Repeat everything from the first line of the listing below through the line that contains "A simple game", exactly. Leave out pictures.
[Input for this task]
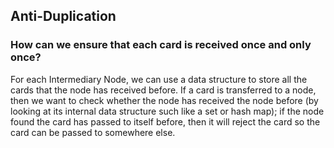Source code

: ## Anti-Duplication
### How can we ensure that each card is received once and only once?
For each Intermediary Node, we can use a data structure to store all the cards that the node has received before. If a card is transferred to a node, then we want to check whether the node has received the node before (by looking at its internal data structure such like a set or hash map); if the node found the card has passed to itself before, then it will reject the card so the card can be passed to somewhere else. 

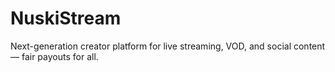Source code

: # NuskiStream
Next-generation creator platform for live streaming, VOD, and social content — fair payouts for all.
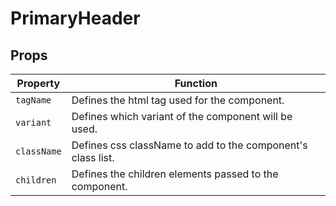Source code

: # PrimaryHeader

## Props

Property | Function
--- | ---
`tagName` | Defines the html tag used for the component.
`variant` | Defines which variant of the component will be used.
`className` | Defines css className to add to the component's class list.
`children` | Defines the children elements passed to the component.
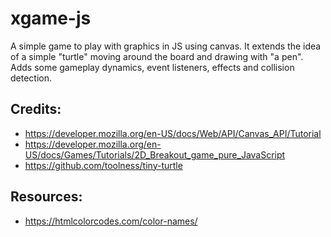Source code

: # xgame-js

A simple game to play with graphics in JS using canvas. It extends the idea of a simple "turtle" moving around the board
and drawing with "a pen". Adds some gameplay dynamics, event listeners, effects and collision detection.

## Credits:

* https://developer.mozilla.org/en-US/docs/Web/API/Canvas_API/Tutorial
* https://developer.mozilla.org/en-US/docs/Games/Tutorials/2D_Breakout_game_pure_JavaScript
* https://github.com/toolness/tiny-turtle

## Resources:

* https://htmlcolorcodes.com/color-names/
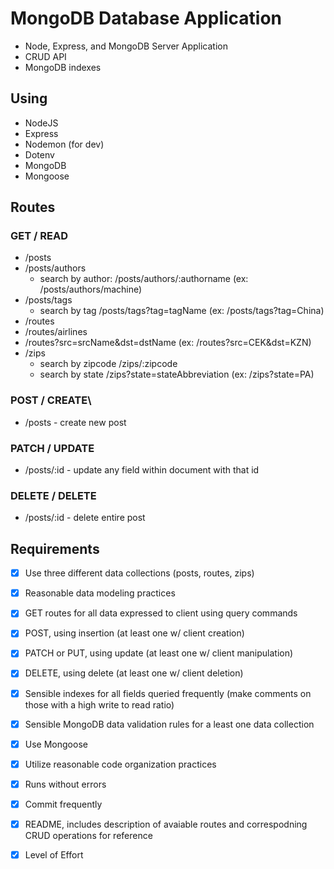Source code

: # MongoDB Database Application
- Node, Express, and MongoDB Server Application
- CRUD API
- MongoDB indexes

## Using 
- NodeJS
- Express
- Nodemon (for dev)
- Dotenv
- MongoDB
- Mongoose

## Routes
### GET / READ
- /posts
- /posts/authors
    - search by author: /posts/authors/:authorname (ex: /posts/authors/machine)
- /posts/tags
    - search by tag /posts/tags?tag=tagName (ex: /posts/tags?tag=China)
- /routes
- /routes/airlines
- /routes?src=srcName&dst=dstName (ex: /routes?src=CEK&dst=KZN)
- /zips
    - search by zipcode /zips/:zipcode
    - search by state /zips?state=stateAbbreviation (ex: /zips?state=PA)
### POST / CREATE\
- /posts - create new post
### PATCH / UPDATE
- /posts/:id - update any field within document with that id
### DELETE / DELETE
- /posts/:id - delete entire post


## Requirements 
- [X] Use three different data collections (posts, routes, zips)
- [X] Reasonable data modeling practices
- [X] GET routes for all data expressed to client using query commands
- [X] POST, using insertion (at least one w/ client creation)
- [X] PATCH or PUT, using update (at least one w/ client manipulation)
- [X] DELETE, using delete (at least one w/ client deletion)
- [X] Sensible indexes for all fields queried frequently (make comments on those with a high write to read ratio)
- [X] Sensible MongoDB data validation rules for a least one data collection
- [X] Use Mongoose
- [X] Utilize reasonable code organization practices
- [X] Runs without errors
- [X] Commit frequently
- [X] README, includes description of avaiable routes and correspodning CRUD operations for reference
- [X] Level of Effort


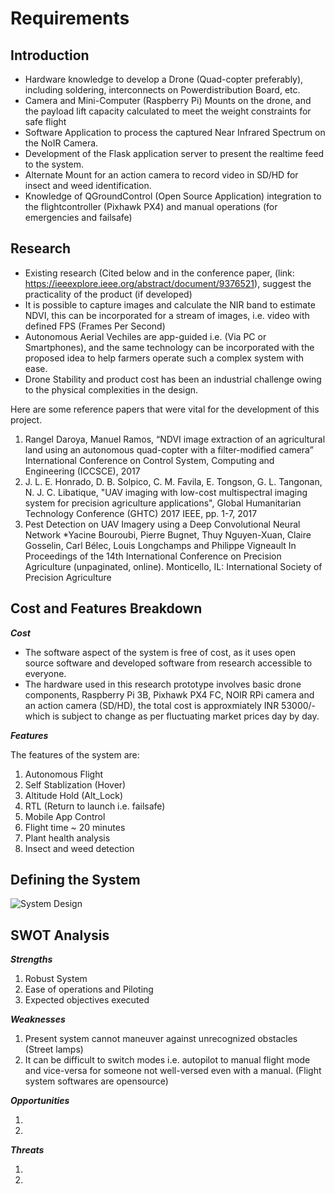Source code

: # Requirements
## Introduction
* Hardware knowledge to develop a Drone (Quad-copter preferably), including soldering, interconnects on Powerdistribution Board, etc.
* Camera and Mini-Computer (Raspberry Pi) Mounts on the drone, and the payload lift capacity calculated to meet the weight constraints for safe flight
* Software Application to process the captured Near Infrared Spectrum on the NoIR Camera. 
* Development of the Flask application server to present the realtime feed to the system.
* Alternate Mount for an action camera to record video in SD/HD for insect and weed identification.
* Knowledge of QGroundControl (Open Source Application) integration to the flightcontroller (Pixhawk PX4) and manual operations (for emergencies and failsafe)

## Research

* Existing research (Cited below and in the conference paper, (link: https://ieeexplore.ieee.org/abstract/document/9376521), suggest the practicality of the product (if developed)
* It is possible to capture images and calculate the NIR band to estimate NDVI, this can be incorporated for a stream of images, i.e. video with defined FPS (Frames Per Second)
* Autonomous Aerial Vechiles are app-guided i.e. (Via PC or Smartphones), and the same technology can be incorporated with the proposed idea to help farmers operate such a complex system with ease.
* Drone Stability and product cost has been an industrial challenge owing to the physical complexities in the design.

Here are some reference papers that were vital for the development of this project.

1. Rangel Daroya, Manuel Ramos, “NDVI image extraction of an agricultural land using an autonomous quad-copter with a filter-modified camera” International Conference on Control System, Computing and Engineering (ICCSCE), 2017
2. J. L. E. Honrado, D. B. Solpico, C. M. Favila, E. Tongson, G. L. Tangonan, N. J. C. Libatique, "UAV imaging with low-cost multispectral imaging system for precision agriculture applications", Global Humanitarian Technology Conference (GHTC) 2017 IEEE, pp. 1-7, 2017
3.	Pest Detection on UAV Imagery using a Deep Convolutional Neural Network *Yacine Bouroubi, Pierre Bugnet, Thuy Nguyen-Xuan, Claire Gosselin, Carl Bélec, Louis Longchamps and Philippe Vigneault In Proceedings of the 14th International Conference on Precision Agriculture (unpaginated, online). Monticello, IL: International Society of Precision Agriculture

## Cost and Features Breakdown

**_Cost_**

* The software aspect of the system is free of cost, as it uses open source software and developed software from research accessible to everyone. 
* The hardware used in this research prototype involves basic drone components, Raspberry Pi 3B, Pixhawk PX4 FC, NOIR RPi camera and an action camera (SD/HD), the total cost is approxmiately INR 53000/- which is subject to change as per fluctuating market prices day by day. 

**_Features_**

The features of the system are:
1. Autonomous Flight
2. Self Stablization (Hover)
3. Altitude Hold (Alt_Lock)
4. RTL (Return to launch i.e. failsafe)
5. Mobile App Control
6. Flight time ~ 20 minutes
7. Plant health analysis
8. Insect and weed detection

## Defining the System
![System Design](https://user-images.githubusercontent.com/84840612/120294274-a9f98980-c2e3-11eb-8c09-0031c0e1b21f.png)

## SWOT Analysis

**_Strengths_**

1. Robust System
2. Ease of operations and Piloting
3. Expected objectives executed

**_Weaknesses_**

1. Present system cannot maneuver against unrecognized obstacles (Street lamps)
2. It can be difficult to switch modes i.e. autopilot to manual flight mode and vice-versa for someone not well-versed even with a manual. (Flight system softwares are opensource)

**_Opportunities_**

1.
2.

**_Threats_**

1.
2.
[/Input for this task]
Output for this task =
Source code

: ## Anti-Duplication
### How can we ensure that each card is received once and only once?
For each Intermediary Node, we can use a data structure to store all the cards that the node has received before. If a card is transferred to a node, then we want to check whether the node has received the node before (by looking at its internal data structure such like a set or hash map); if the node found the card has passed to itself before, then it will reject the card so the card can be passed to somewhere else. 

Source code

: # NuskiStream
Next-generation creator platform for live streaming, VOD, and social content — fair payouts for all.
Source code

: # PrimaryHeader

## Props

Property | Function
--- | ---
`tagName` | Defines the html tag used for the component.
`variant` | Defines which variant of the component will be used.
`className` | Defines css className to add to the component's class list.
`children` | Defines the children elements passed to the component.
Source code

: # xgame-js

A simple game to play with graphics in JS using canvas. It extends the idea of a simple "turtle" moving around the board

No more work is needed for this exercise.